• How to complete this task
Show each line of the entries below in which the word "lstlisting" appears.

• Collected data
= Beginning of Section =

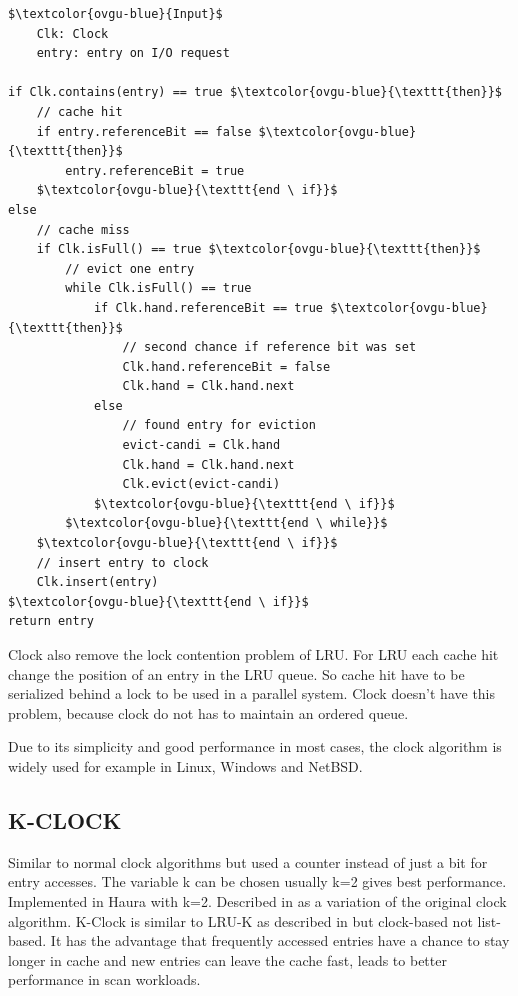 \documentclass[
	12pt,
	a4paper,
	abstract,
	bibliography=totoc,
	chapterprefix,
	headings=openright,
	numbers=endperiod,
	parskip=half,
	twoside,
]{scrreprt}
\begin{document}
\newpage
\begin{lstlisting}[mathescape=true,caption=Clock replacement algorithm in pseudocode,label=lst:clock-algorithm]
$\textcolor{ovgu-blue}{Input}$
	Clk: Clock
	entry: entry on I/O request

if Clk.contains(entry) == true $\textcolor{ovgu-blue}{\texttt{then}}$
	// cache hit
	if entry.referenceBit == false $\textcolor{ovgu-blue}{\texttt{then}}$
		entry.referenceBit = true
	$\textcolor{ovgu-blue}{\texttt{end \ if}}$
else
	// cache miss
	if Clk.isFull() == true $\textcolor{ovgu-blue}{\texttt{then}}$
		// evict one entry
		while Clk.isFull() == true
			if Clk.hand.referenceBit == true $\textcolor{ovgu-blue}{\texttt{then}}$
				// second chance if reference bit was set
				Clk.hand.referenceBit = false
				Clk.hand = Clk.hand.next
			else
				// found entry for eviction 
				evict-candi = Clk.hand
				Clk.hand = Clk.hand.next
				Clk.evict(evict-candi)
			$\textcolor{ovgu-blue}{\texttt{end \ if}}$
		$\textcolor{ovgu-blue}{\texttt{end \ while}}$
	$\textcolor{ovgu-blue}{\texttt{end \ if}}$
	// insert entry to clock
	Clk.insert(entry)
$\textcolor{ovgu-blue}{\texttt{end \ if}}$	
return entry 
\end{lstlisting}

Clock also remove the lock contention problem of LRU.
For LRU each cache hit change the position of an entry in the LRU queue.
So cache hit have to be serialized behind a lock to be used in a parallel system.
Clock doesn't have this problem, because clock do not has to maintain an ordered queue.

Due to its simplicity and good performance in most cases, the clock algorithm is widely used for example in Linux, Windows and NetBSD.



\subsection{K-CLOCK}

Similar to normal clock algorithms but used a counter instead of just a bit for entry accesses.
The variable k can be chosen usually k=2 gives best performance.
Implemented in Haura with k=2.
Described in \cite{corbato1968paging} as a variation of the original clock algorithm.
K-Clock is similar to LRU-K as described in \cite{o1993lru} but clock-based not list-based.
It has the advantage that frequently accessed entries have a chance to stay longer in cache and new entries can leave the cache fast, leads to better performance in scan workloads.
\end{document}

= End of Section =

• Task result
\begin{lstlisting}[mathescape=true,caption=Clock replacement algorithm in pseudocode,label=lst:clock-algorithm]
\end{lstlisting}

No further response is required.